◆ **Aim of the exercise**
Look at every line of the material below and tally those containing "approve". Reply with the total alone.

◆ **Available data**
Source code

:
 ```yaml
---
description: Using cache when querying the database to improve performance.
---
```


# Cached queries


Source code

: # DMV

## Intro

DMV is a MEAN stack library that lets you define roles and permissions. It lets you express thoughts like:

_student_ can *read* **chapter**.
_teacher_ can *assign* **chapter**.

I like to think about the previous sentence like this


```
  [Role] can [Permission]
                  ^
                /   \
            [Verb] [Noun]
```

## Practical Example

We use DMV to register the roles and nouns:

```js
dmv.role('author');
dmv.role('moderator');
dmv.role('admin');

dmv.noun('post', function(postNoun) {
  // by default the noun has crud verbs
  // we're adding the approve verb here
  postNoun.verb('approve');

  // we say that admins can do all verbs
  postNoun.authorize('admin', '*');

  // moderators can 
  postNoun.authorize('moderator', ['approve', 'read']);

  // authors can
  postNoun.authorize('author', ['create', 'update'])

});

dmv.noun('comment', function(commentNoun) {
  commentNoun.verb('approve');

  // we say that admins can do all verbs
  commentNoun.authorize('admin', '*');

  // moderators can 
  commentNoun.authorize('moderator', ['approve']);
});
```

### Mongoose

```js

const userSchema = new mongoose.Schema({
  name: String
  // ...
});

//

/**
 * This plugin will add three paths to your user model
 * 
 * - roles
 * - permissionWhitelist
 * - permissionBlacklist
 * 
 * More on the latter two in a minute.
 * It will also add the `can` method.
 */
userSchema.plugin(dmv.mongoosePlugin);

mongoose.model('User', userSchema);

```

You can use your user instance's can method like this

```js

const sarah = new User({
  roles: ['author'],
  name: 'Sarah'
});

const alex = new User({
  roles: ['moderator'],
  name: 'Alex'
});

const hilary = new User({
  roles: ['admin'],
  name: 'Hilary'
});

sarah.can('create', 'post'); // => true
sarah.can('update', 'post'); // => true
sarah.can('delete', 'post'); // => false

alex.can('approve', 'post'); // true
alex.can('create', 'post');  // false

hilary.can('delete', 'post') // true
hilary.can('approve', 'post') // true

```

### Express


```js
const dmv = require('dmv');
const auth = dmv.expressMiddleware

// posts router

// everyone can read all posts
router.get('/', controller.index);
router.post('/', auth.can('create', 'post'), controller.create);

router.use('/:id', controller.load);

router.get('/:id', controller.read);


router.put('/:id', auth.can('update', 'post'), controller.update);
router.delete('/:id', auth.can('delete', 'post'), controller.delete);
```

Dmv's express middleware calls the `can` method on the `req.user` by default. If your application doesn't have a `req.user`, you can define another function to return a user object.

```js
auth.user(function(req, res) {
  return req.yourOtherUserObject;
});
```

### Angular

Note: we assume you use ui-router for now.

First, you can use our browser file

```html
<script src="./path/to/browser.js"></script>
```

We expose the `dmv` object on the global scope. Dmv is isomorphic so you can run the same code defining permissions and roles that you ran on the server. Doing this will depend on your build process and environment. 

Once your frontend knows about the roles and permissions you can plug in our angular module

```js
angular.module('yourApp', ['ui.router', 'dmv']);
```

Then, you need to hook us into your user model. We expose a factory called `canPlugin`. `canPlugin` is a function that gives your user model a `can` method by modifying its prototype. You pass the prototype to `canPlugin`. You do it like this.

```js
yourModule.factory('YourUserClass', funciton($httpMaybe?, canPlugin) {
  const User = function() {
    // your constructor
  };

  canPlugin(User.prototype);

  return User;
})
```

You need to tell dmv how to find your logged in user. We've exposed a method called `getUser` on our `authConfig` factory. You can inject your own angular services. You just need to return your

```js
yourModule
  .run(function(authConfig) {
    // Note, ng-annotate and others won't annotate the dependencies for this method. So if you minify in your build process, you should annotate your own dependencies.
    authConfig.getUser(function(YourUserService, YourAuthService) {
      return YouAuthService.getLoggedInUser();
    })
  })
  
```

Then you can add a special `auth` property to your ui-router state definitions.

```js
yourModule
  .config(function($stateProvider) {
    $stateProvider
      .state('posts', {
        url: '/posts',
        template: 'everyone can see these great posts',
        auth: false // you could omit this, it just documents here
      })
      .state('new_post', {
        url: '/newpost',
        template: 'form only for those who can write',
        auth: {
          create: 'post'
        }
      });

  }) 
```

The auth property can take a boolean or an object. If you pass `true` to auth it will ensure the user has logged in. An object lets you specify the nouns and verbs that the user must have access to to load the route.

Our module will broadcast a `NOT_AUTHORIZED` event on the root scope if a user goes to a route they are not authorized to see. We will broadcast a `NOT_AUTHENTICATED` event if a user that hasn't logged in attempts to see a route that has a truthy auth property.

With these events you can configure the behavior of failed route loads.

◆ **Solution below**
7